Simulation for the economy bubble

Don’t know if it is possible to implement this kind of modding, what’s your view?

If the GDP has been growing at high rate for a certain period of time, the economy will get overheat and bubble will get bursted someday.

I believe there’s already a business cycle representation in the simulation code, but you’ll need someone more knowledgeable than me to say for certain.

I can at least draw more attention to this post in the hopes of drawing it back to the attention of those who might answer it. I am curious myself.

I’m not sure that you could do it based on how long the GDP had been growing for, but you could easily do it based on how high the GDP was. There is already a market meltdown event which basically does what is described above.
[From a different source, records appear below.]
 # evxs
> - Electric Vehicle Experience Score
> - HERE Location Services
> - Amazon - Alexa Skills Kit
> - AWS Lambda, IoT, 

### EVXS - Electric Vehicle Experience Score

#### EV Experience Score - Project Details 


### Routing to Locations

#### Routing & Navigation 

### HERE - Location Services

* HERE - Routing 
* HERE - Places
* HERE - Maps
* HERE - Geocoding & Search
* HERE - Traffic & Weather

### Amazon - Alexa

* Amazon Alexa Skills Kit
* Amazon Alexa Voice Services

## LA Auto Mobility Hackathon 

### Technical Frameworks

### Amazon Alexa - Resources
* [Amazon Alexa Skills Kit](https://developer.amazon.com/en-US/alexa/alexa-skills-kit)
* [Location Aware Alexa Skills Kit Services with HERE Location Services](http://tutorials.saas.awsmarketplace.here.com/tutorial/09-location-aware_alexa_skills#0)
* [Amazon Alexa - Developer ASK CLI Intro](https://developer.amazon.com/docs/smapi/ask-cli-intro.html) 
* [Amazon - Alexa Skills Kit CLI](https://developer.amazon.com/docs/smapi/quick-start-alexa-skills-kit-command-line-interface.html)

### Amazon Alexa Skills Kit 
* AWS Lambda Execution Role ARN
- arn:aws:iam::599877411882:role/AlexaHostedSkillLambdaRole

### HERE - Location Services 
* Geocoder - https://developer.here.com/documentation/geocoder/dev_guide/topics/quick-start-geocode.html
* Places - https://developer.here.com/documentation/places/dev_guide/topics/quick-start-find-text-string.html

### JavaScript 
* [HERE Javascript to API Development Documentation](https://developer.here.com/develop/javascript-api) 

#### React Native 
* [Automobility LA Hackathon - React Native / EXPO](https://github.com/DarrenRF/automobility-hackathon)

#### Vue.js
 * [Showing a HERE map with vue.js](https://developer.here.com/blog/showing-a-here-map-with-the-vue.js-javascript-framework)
Economic bubbles are monetary events caused by loose money inflating the prices in some asset class, whatever is considered “safe” in some time and place. Real estate was all the rage in the 1860’s, stocks in the 1920’s, real estate again in the 2000’s. Correction of manic asset valuations becomes as certain as an earthquake in a fault zone, but the timing is just as tricky to predict.

The European real estate boom of the mid 19th C was burst after the Franco-Prussian War: After the Prussians took France’s gold, they (the Prussians) decided that they didn’t need silver anymore, so they dumped it. Banks became illiquid as their reserves shrank, and the real estate boom collapsed.

“Real” GDP growth stems from productivity gains, and productivity gains stem from various forms of capital formation (both physical and intellectual). As long as the game’s “GDP” simulation represents real goods and services (rather than inflated prices), it isn’t a signal for a bubble (unlike the real-world GDP stat, which is a product of both what was made and the inflated prices used to measure what was made).

I am not sure that the game has a complete monetary model. Yes, your government can spend money it doesn’t have, but I have not yet seen where the money comes from. Is it fiat “legal tender” being created on a whim? Is “hard” (commodity-backed) money being borrowed from a finite supply, resulting in scarcity elsewhere?

To properly model a bubble, you might add a monetary policy and make it uncancellable. Hide the “real” GDP now in the game, then add an apparent GDP that shows a player only an inflated view of real GDP (GDP + inflation from loose money). Some probable events (like euphoria in the stock market) could sound like good news but really signal a bubble forming. An improbable event could burst the bubble. With its value reduced to zero, the apparent GDP would briefly reveal the real GDP.